「非日常」の出来事が身体に突き刺さるような映画

★映画の中の「非日常」が終わったあともその「非日常」が身体を浸蝕し、打ちのめされることがある。そんな映画を初めて観たのはヴィットリオ・デ・シーカ監督の「自転車泥棒」(イタリア・1948年製作)だ。それから数年後、第二次大戦末期のワルシャワ蜂起を描いたアンジェイ・ワイダ監督の絶望的な映画「地下水道」(ポーランド・1957年)に絶句し、今井正監督の「仇討」(1964年)は封建社会の不条理になんともいえない気持ちになった。テオ・アンゲロブロス監督の「旅芸人の記録」(ギリシャ・1975年)はギリシャ現代史の悲惨さと画面の迫力に圧倒され、そして最近ではクリント・イーストウッド監督の「ミスティック・リバー」(2004年・アメリカ)に打ちのめされた。

★1970年に新藤兼人監督の「裸の十九歳」を観終わったあと、場内で「事件」が起った。
 映画は連続射殺犯・山田道夫(原田大二郎が好演)が十九歳で逮捕されるまでの軌跡を描いた物語である。
 道夫は青森のりんご園の渡り職人の七番目の子として生まれるが、彼が幼いときに父親が蒸発する。それから母親(乙羽信子)は行商しながら、底が抜けるような貧しさの中で八人の子どもを育てる。しかし暮らしは楽にならない。母親は道夫の姉(十五歳ぐらい)に知人の男(小松方正が怪演)のところに行って「金を借りてこい」と命じる。
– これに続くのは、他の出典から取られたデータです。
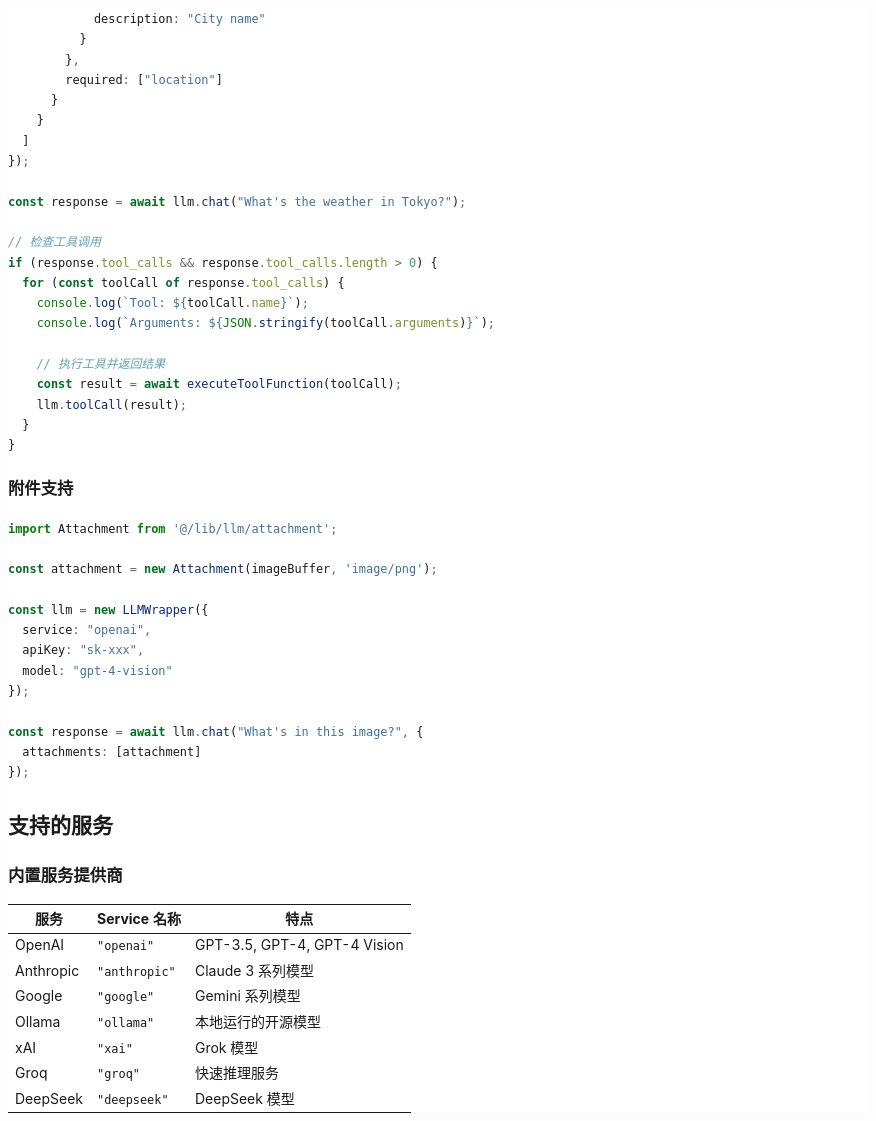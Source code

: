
 ```typescript
            description: "City name"
          }
        },
        required: ["location"]
      }
    }
  ]
});

const response = await llm.chat("What's the weather in Tokyo?");

// 检查工具调用
if (response.tool_calls && response.tool_calls.length > 0) {
  for (const toolCall of response.tool_calls) {
    console.log(`Tool: ${toolCall.name}`);
    console.log(`Arguments: ${JSON.stringify(toolCall.arguments)}`);
    
    // 执行工具并返回结果
    const result = await executeToolFunction(toolCall);
    llm.toolCall(result);
  }
}
```

### 附件支持

```typescript
import Attachment from '@/lib/llm/attachment';

const attachment = new Attachment(imageBuffer, 'image/png');

const llm = new LLMWrapper({
  service: "openai",
  apiKey: "sk-xxx",
  model: "gpt-4-vision"
});

const response = await llm.chat("What's in this image?", {
  attachments: [attachment]
});
```

## 支持的服务

### 内置服务提供商

| 服务 | Service 名称 | 特点 |
|-----|------------|------|
| OpenAI | `"openai"` | GPT-3.5, GPT-4, GPT-4 Vision |
| Anthropic | `"anthropic"` | Claude 3 系列模型 |
| Google | `"google"` | Gemini 系列模型 |
| Ollama | `"ollama"` | 本地运行的开源模型 |
| xAI | `"xai"` | Grok 模型 |
| Groq | `"groq"` | 快速推理服务 |
| DeepSeek | `"deepseek"` | DeepSeek 模型 |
姉は幼い道夫を連れて行く。男は姉に金を渡す。次の瞬間、男は道夫の口に焼き芋(だったと思う)を突っ込んで、姉を納屋に引き摺ってゆきそこで陵辱する。災難はそれで終わらない。帰り道に若い男たちに取り囲まれ、また暴行される。姉は発狂してしまう。
 道夫は中学校を出ると集団就職で上京するが、抱いていた希望と現実の差はあまりにも大きかった。どの仕事も続かない。職を転々とし、堕ちていく。新藤兼人は、道夫が転落していく軌跡を、これでもか、これでもかと執拗に描いた。ある日、道夫は米軍基地の将校の家に忍び込み、拳銃を盗む。彼はそれを「心の支え」にした……。

★映画が終わって劇場内が明るくなったとき、まわりから溜息が漏れた。ドンと音がした。並びにいた三十歳ぐらいの作業服を着た男が前の椅子の背凭れを蹴ったのだ。
「クソッ、なにが『自分に負けたからよ』じゃ」と男は声を荒げた。「おれにはあいつの気持ち、よう分かる」そう言い残し、出て行った。男が怒ったのは中学校の同級生だった女子大生(役は鳥居恵子)が道夫の逮捕後にマスコミの取材に応じた場面だ。女子大生が「彼は弱かったのよ。自分に負けたのよ」と語ったその「言葉」にムカついたのだ。

★40年前のこの映画を、いま「派遣切り」に遭っている青年が観たらどんな感想をもつだろうか。最近「派遣切り」で職と住居を失った青年の相談にのることが多い。相談にのっているとき、相談者が「山田道夫」と「椅子を蹴った作業服の男」に重なるときがある。